Anyone has an opinion about it?


----------



## Miguelsantos (Dec 11, 2009)

Very critical, is how I can describe the situation. The Gaza conflict should been sorted years ago. Politically Israel is too important to the western countries and their policies, regarding the Middle East. Something has to be done soon or we might end over with another war in hands. If this happen, it will be catastrophic. Israel will have no hesitation in using their nuclear arsenal if they are attacked. On the other end, all the political attempts to put an end to the conflict have failed. The UN has a serious problem in hand, and they have to find a real solution or we might end over with world war 3


----------



## cool john (Jan 14, 2010)

Miguel, are you sucking up to john again? Now seriously, Humanitarian aid to war zones should be transported by the United Nations, so incidents like this don’t happen. Any other kind of transportation can be considered as an invasion, by the governments involved in war. What I have read about it, doesn’t say if the Turkish Government informed Israel of the reason for that ship to be there, and requested permission to deliver the goods or not. If the ship had a UN flag instead of a Turkish, probably things would have been different. One side claims to be in international waters, the other claims self defence. Who’s right and who’s wrong? Typical 22 situation


----------



## Silverwizard (Nov 21, 2009)

cool john said:


> Miguel, are you sucking up to john again? Now seriously, Humanitarian aid to war zones should be transported by the United Nations, so incidents like this don’t happen. Any other kind of transportation can be considered as an invasion, by the governments involved in war. What I have read about it, doesn’t say if the Turkish Government informed Israel of the reason for that ship to be there, and requested permission to deliver the goods or not. If the ship had a UN flag instead of a Turkish, probably things would have been different. One side claims to be in international waters, the other claims self defence. Who’s right and who’s wrong? Typical 22 situation


Hi John,
I agree with you,any form of humanitarian aid should indeed be transported under the U.N. flag,it makes perfect sense,especially in very sensitive areas.
That said,the Israelis by their actions,never seem to endear themselves to anyone,as far as I can see.


----------



## PETERFC (Apr 3, 2009)

*Reply*



Silverwizard said:


> Hi John,
> I agree with you,any form of humanitarian aid should indeed be transported under the U.N. flag,it makes perfect sense,especially in very sensitive areas.
> That said,the Israelis by their actions,never seem to endear themselves to anyone,as far as I can see.


But when did the big bullies of the world listen to common sense?

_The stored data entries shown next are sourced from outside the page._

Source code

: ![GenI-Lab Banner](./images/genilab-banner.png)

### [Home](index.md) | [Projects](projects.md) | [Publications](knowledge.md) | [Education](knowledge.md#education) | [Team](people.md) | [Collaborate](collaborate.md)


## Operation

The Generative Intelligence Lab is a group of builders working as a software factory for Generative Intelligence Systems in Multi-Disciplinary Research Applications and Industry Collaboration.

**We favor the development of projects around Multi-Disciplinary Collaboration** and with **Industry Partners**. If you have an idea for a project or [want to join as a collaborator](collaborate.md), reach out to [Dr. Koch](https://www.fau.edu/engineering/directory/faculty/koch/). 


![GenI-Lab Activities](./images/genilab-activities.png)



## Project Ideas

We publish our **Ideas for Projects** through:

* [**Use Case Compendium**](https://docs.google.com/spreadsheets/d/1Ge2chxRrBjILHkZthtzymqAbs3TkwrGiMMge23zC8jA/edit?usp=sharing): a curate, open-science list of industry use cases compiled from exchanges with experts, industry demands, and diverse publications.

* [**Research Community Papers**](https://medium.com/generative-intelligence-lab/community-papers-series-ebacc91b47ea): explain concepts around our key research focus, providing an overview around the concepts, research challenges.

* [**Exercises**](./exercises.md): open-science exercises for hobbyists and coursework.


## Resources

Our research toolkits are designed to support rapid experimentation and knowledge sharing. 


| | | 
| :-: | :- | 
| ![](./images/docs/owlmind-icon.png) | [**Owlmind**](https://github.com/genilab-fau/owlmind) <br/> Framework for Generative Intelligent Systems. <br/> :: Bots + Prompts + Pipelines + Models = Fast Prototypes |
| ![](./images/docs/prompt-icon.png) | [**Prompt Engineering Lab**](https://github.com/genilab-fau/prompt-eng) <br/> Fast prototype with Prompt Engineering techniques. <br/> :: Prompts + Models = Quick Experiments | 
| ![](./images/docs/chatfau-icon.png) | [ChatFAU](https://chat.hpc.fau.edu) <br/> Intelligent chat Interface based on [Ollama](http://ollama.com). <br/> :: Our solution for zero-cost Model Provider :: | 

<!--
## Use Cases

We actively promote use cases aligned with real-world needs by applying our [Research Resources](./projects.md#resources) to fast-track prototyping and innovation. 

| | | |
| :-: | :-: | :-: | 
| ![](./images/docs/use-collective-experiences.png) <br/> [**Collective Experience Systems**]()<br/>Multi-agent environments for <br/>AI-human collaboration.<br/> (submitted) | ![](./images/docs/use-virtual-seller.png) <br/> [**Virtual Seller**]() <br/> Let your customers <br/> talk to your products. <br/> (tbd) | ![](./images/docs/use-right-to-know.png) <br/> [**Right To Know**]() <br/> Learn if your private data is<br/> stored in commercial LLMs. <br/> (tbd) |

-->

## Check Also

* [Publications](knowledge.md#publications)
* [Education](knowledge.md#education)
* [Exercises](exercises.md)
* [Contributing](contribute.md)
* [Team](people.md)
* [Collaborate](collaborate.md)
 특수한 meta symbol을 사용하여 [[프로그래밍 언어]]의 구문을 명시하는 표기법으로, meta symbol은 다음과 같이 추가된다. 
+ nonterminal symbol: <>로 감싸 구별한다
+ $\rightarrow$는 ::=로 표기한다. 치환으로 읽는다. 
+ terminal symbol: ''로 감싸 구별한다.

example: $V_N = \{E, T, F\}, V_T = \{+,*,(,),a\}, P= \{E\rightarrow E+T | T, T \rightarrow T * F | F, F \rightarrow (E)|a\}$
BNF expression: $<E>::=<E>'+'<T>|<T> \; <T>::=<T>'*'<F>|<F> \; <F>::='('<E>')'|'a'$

Peterfc 666? " in recovery "


----------



## cool john (Jan 14, 2010)

PETERFC said:


> But when did the big bullies of the world listen to common sense?
> 
> Peterfc 666? " in recovery "


The bullies of the world don’t listen because we are too scared to defend our rights


----------



## Miguelsantos (Dec 11, 2009)

cool john said:


> The bullies of the world don’t listen because we are too scared to defend our rights


And the poor Palestinians are paying for it
:boxing:


----------



## John999 (Jul 6, 2009)

Hi to all
Have you realized how this news has disappeared from all TV news and papers straight away? It will be put down as a simple incident again, so nothing will change. Until next time… 
:eyebrows:


----------



## Silverwizard (Nov 21, 2009)

John999 said:


> Hi to all
> Have you realized how this news has disappeared from all TV news and papers straight away? It will be put down as a simple incident again, so nothing will change. Until next time…
> :eyebrows:


Hi John,
We all know from previous experience
that there most definitely will be a next time.


----------



## John999 (Jul 6, 2009)

Silverwizard said:


> Hi John,
> We all know from previous experience
> that there most definitely will be a next time.


Again and again silverwizard


----------



## Miguelsantos (Dec 11, 2009)

John999 said:


> Again and again silverwizard


You can always use some of that “Power” to put them in place John and the 9’s
:boxing:


----------